In my last job, I used to write lots of personal notes to people. It was one way to let them know I was investing in the relationship. Yes, it took some time, but eventually I got pretty fast at it, and I do think it made a difference. The note doesn’t have to be much, by the way. It can even be a little sticky note attached to a form letter. But that little marker that says “a machine didn’t do this – I did” makes a lot of difference. And that brings me to the reason for this post.
Back in 2003, I tried an experiment with an electronic fundraising appeal for Groundwire. I started with a nice-looking HTML email newsletter and added a little section that looked like a fake yellow sticky note. I then jury rigged some process for helping me fill out a personalized note for each recipient. I went out of my way to ensure it was clear from what I wrote that it wasn’t just the same text that I was writing to everybody. It was a hack to be sure. But it worked. I don’t have the response rate anymore since this was a while back, but I can tell you that we had lots of people open those emails and even thank me for sending them. The fake sticky note seemed to register as personal – like the real ones I often sent in the regular mail.
I didn’t stick with this approach because the tools for doing this trick were so cumbersome at the time. But I’ve been thinking…with the extremely flexible CRM tools out there today like Salesforce, it seems like it wouldn’t be that hard to finally build this solution the right way.
How would it work? You would have a field in the database that indicated which people warranted a personalized note, as well as who in your organization would be the best person to write the note to that particular person. You then build your email newsletter template the way you normally would with a solution like Vertical Response or ExactTarget, only now you create a little area that looks like a sticky note – either as an image, or just a yellow HTML table. Then comes the tricky part that would take a little coding (or one of the email solutions to simply add this as a feature). You need some UI to very efficiently enable you to add a little note to each of your priority recipients. It would be text constrained to fit into the box of your virtual sticky note. The UI might also expose some key facts about the recipient to help jog your memory as you personalize your note (e.g. the names of their spouse and kids, the last gift they made or product they purchased).
You get the idea. Maybe somebody’s already done this. If so, great. If not, you’re welcome to the idea. I can clarify it more if you want.

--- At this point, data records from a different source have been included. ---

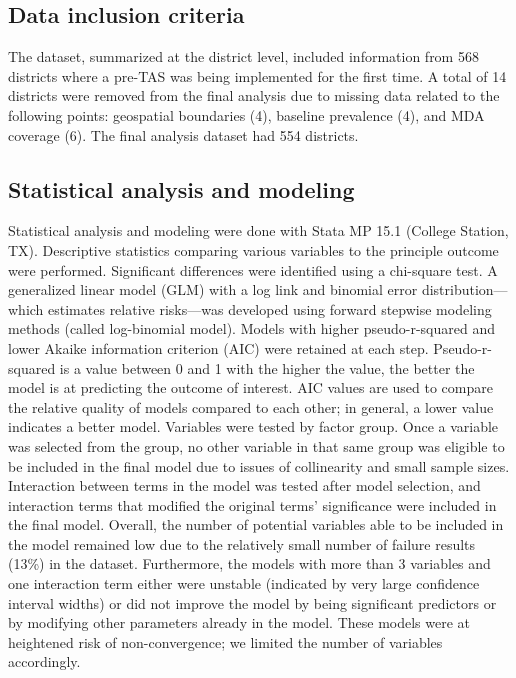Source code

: \documentclass[11pt,a4paper]{article}
\begin{document}
\subsection{Data inclusion criteria}

The dataset, summarized at the district level, included information from 568 districts where a pre-TAS was being implemented for the first time. A total of 14 districts were removed from the final analysis due to missing data related to the following points: geospatial boundaries (4), baseline prevalence (4), and MDA coverage (6). The final analysis dataset had 554 districts.

\subsection{Statistical analysis and modeling}

Statistical analysis and modeling were done with Stata MP 15.1 (College Station, TX). Descriptive statistics comparing various variables to the principle outcome were performed. Significant differences were identified using a chi-square test. A generalized linear model (GLM) with a log link and binomial error distribution—which estimates relative risks—was developed using forward stepwise modeling methods (called log-binomial model). Models with higher pseudo-r-squared and lower Akaike information criterion (AIC) were retained at each step. Pseudo-r-squared is a value between 0 and 1 with the higher the value, the better the model is at predicting the outcome of interest. AIC values are used to compare the relative quality of models compared to each other; in general, a lower value indicates a better model. Variables were tested by factor group. Once a variable was selected from the group, no other variable in that same group was eligible to be included in the final model due to issues of collinearity and small sample sizes. Interaction between terms in the model was tested after model selection, and interaction terms that modified the original terms’ significance were included in the final model. Overall, the number of potential variables able to be included in the model remained low due to the relatively small number of failure results (13\%) in the dataset. Furthermore, the models with more than 3 variables and one interaction term either were unstable (indicated by very large confidence interval widths) or did not improve the model by being significant predictors or by modifying other parameters already in the model. These models were at heightened risk of non-convergence; we limited the number of variables accordingly.
\end{document}
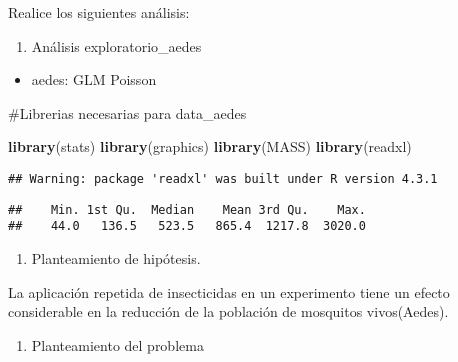 \documentclass[
]{article}
\newenvironment{Shaded}{\begin{snugshade}}{\end{snugshade}}
\newcommand{\AttributeTok}[1]{\textcolor[rgb]{0.13,0.29,0.53}{#1}}
\newcommand{\FunctionTok}[1]{\textcolor[rgb]{0.13,0.29,0.53}{\textbf{#1}}}
\newcommand{\NormalTok}[1]{#1}
\newcommand{\OtherTok}[1]{\textcolor[rgb]{0.56,0.35,0.01}{#1}}
\newcommand{\SpecialCharTok}[1]{\textcolor[rgb]{0.81,0.36,0.00}{\textbf{#1}}}
\newcommand{\StringTok}[1]{\textcolor[rgb]{0.31,0.60,0.02}{#1}}
\providecommand{\tightlist}{%
  \setlength{\itemsep}{0pt}\setlength{\parskip}{0pt}}
\begin{document}
Realice los siguientes análisis:

\begin{enumerate}
\def\labelenumi{\arabic{enumi}.}
\tightlist
\item
  Análisis exploratorio\_aedes
\end{enumerate}

\begin{itemize}
\tightlist
\item
  aedes: GLM Poisson
\end{itemize}

\#Librerias necesarias para data\_aedes

\begin{Shaded}
\begin{Highlighting}[]
\FunctionTok{library}\NormalTok{(stats)}
\FunctionTok{library}\NormalTok{(graphics)}
\FunctionTok{library}\NormalTok{(MASS)}
\FunctionTok{library}\NormalTok{(readxl)}
\end{Highlighting}
\end{Shaded}

\begin{verbatim}
## Warning: package 'readxl' was built under R version 4.3.1
\end{verbatim}

\begin{Shaded}
\end{Shaded}

\begin{verbatim}
##    Min. 1st Qu.  Median    Mean 3rd Qu.    Max. 
##    44.0   136.5   523.5   865.4  1217.8  3020.0
\end{verbatim}

\begin{enumerate}
\def\labelenumi{\arabic{enumi}.}
\setcounter{enumi}{1}
\tightlist
\item
  Planteamiento de hipótesis.
\end{enumerate}

La aplicación repetida de insecticidas en un experimento tiene un efecto
considerable en la reducción de la población de mosquitos vivos(Aedes).

\begin{enumerate}
\def\labelenumi{\arabic{enumi}.}
\setcounter{enumi}{2}
\tightlist
\item
  Planteamiento del problema
\end{enumerate}
\end{document}
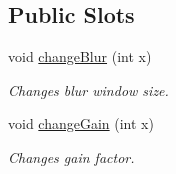 \subsection*{Public Slots}
\begin{DoxyCompactItemize}
\item 
void \hyperlink{class_module_filters_a3d8459413e7eb9d0da7a8743d39bf694}{changeBlur} (int x)
\begin{DoxyCompactList}\small\item\em Changes blur window size. \item\end{DoxyCompactList}\item 
void \hyperlink{class_module_filters_a547475563733e9b3a0923af5ad7e6edd}{changeGain} (int x)
\begin{DoxyCompactList}\small\item\em Changes gain factor. \item\end{DoxyCompactList}\end{DoxyCompactItemize}

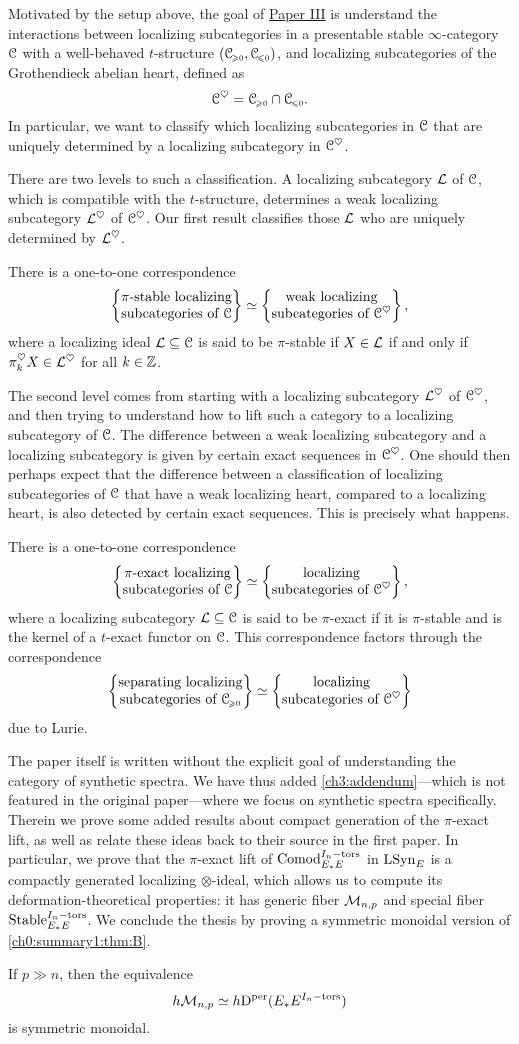 Motivated by the setup above, the goal of \hyperref[ch3]{Paper III} is understand the interactions between localizing subcategories in a presentable stable $\infty$-category $\EuScript{C}$ with a well-behaved $t$-structure $(\EuScript{C}_{\hspace{-1pt}\scriptscriptstyle\geqslant 0}, \EuScript{C}_{\hspace{-1pt}\scriptscriptstyle\leqslant 0})$, and localizing subcategories of the Grothendieck abelian heart, defined as 
\[\EuScript{C}^\heartsuit = \EuScript{C}_{\hspace{-1pt}\scriptscriptstyle\geqslant 0}\cap \EuScript{C}_{\hspace{-1pt}\scriptscriptstyle\leqslant 0}.\] 
In particular, we want to classify which localizing subcategories in $\EuScript{C}$ that are uniquely determined by a localizing subcategory in $\EuScript{C}^\heartsuit$. 

There are two levels to such a classification. A localizing subcategory $\mathcal{L}$ of $\EuScript{C}$, which is compatible with the $t$-structure, determines a weak localizing subcategory $\mathcal{L}^\heartsuit$ of $\EuScript{C}^\heartsuit$. Our first result classifies those $\mathcal{L}$ who are uniquely determined by $\mathcal{L}^\heartsuit$. 

\begin{theorem}
    There is a one-to-one correspondence
    \[\left\{ \begin{matrix} \pi\text{-stable localizing}\\ \text{subcategories of }\EuScript{C} \end{matrix} \right\} \simeq \left\{ \begin{matrix} \text{weak localizing}\\ \text{subcategories of }\EuScript{C}^\heartsuit \end{matrix} \right\},\]
    where a localizing ideal $\mathcal{L}\subseteq \EuScript{C}$ is said to be $\pi$-stable if $X\in \mathcal{L}$ if and only if $\pi_k^\heartsuit X \in \mathcal{L}^\heartsuit$ for all $k\in \mathbb{Z}$.  
\end{theorem}

The second level comes from starting with a localizing subcategory $\mathcal{L}^\heartsuit$ of $\EuScript{C}^\heartsuit$, and then trying to understand how to lift such a category to a localizing subcategory of $\EuScript{C}$. The difference between a weak localizing subcategory and a localizing subcategory is given by certain exact sequences in $\EuScript{C}^\heartsuit$. One should then perhaps expect that the difference between a classification of localizing subcategories of $\EuScript{C}$ that have a weak localizing heart, compared to a localizing heart, is also detected by certain exact sequences. This is precisely what happens.

\begin{theorem}
    There is a one-to-one correspondence
    \[\left\{ \begin{matrix} \pi\text{-exact localizing}\\ \text{subcategories of }\EuScript{C} \end{matrix} \right\} \simeq \left\{ \begin{matrix} \text{localizing}\\ \text{subcategories of }\EuScript{C}^\heartsuit \end{matrix} \right\},\]
    where a localizing subcategory $\mathcal{L}\subseteq \EuScript{C}$ is said to be $\pi$-exact if it is $\pi$-stable and is the kernel of a $t$-exact functor on $\EuScript{C}$. This correspondence factors through the correspondence
    \[\left\{ \begin{matrix} \text{separating localizing}\\ \text{subcategories of }\EuScript{C}_{\hspace{-1pt}\scriptscriptstyle\geqslant 0} \end{matrix} \right\} \simeq \left\{ \begin{matrix} \text{localizing}\\ \text{subcategories of }\EuScript{C}^\heartsuit \end{matrix} \right\}\]
    due to Lurie. 
\end{theorem}

The paper itself is written without the explicit goal of understanding the category of synthetic spectra. We have thus added \cref{ch3:addendum}---which is not featured in the original paper---where we focus on synthetic spectra specifically. Therein we prove some added results about compact generation of the $\pi$-exact lift, as well as relate these ideas back to their source in the first paper. In particular, we prove that the $\pi$-exact lift of $\mathrm{Comod}_{E_*E}^{I_n-\mathrm{tors}}$ in $\mathrm{LSyn}_{E}$ is a compactly generated localizing $\otimes$-ideal, which allows us to compute its deformation-theoretical properties: it has generic fiber $\mathcal{M}_{n,p}$ and special fiber $\mathrm{Stable}_{E_*E}^{I_n-\mathrm{tors}}$. We conclude the thesis by proving a symmetric monoidal version of \cref{ch0:summary1:thm:B}. 

\begin{theorem}
    If $p\gg n$, then the equivalence
    \[h\mathcal{M}_{n,p} \simeq h \mathrm{D}^{\mathrm{per}}(E_*E^{I_n-\mathrm{tors}})\] 
    is symmetric monoidal. 
\end{theorem}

Here’s why I think something like this is important. We all get mass mailings – and we all know when we’re getting a mass mailing. What we need is a way to publish generic content like this in a way that allows us to also attach a personalized note. Not a fake personalized note – a real personalized note. We need to be able to do that efficiently and in a very discriminating way. If you’ve got a large base of people, not everyone warrants receiving the truly personalized note. But there is a segment of your total base with whom you are trying to build deeper relationships. These relationships need periodic “touches” to keep them alive and strong. All the light little touches we’ve come to take for granted with Twitter and Facebook suggest that it actually doesn’t take all that much to tell someone you care.
Do that and I’ll probably come to your event.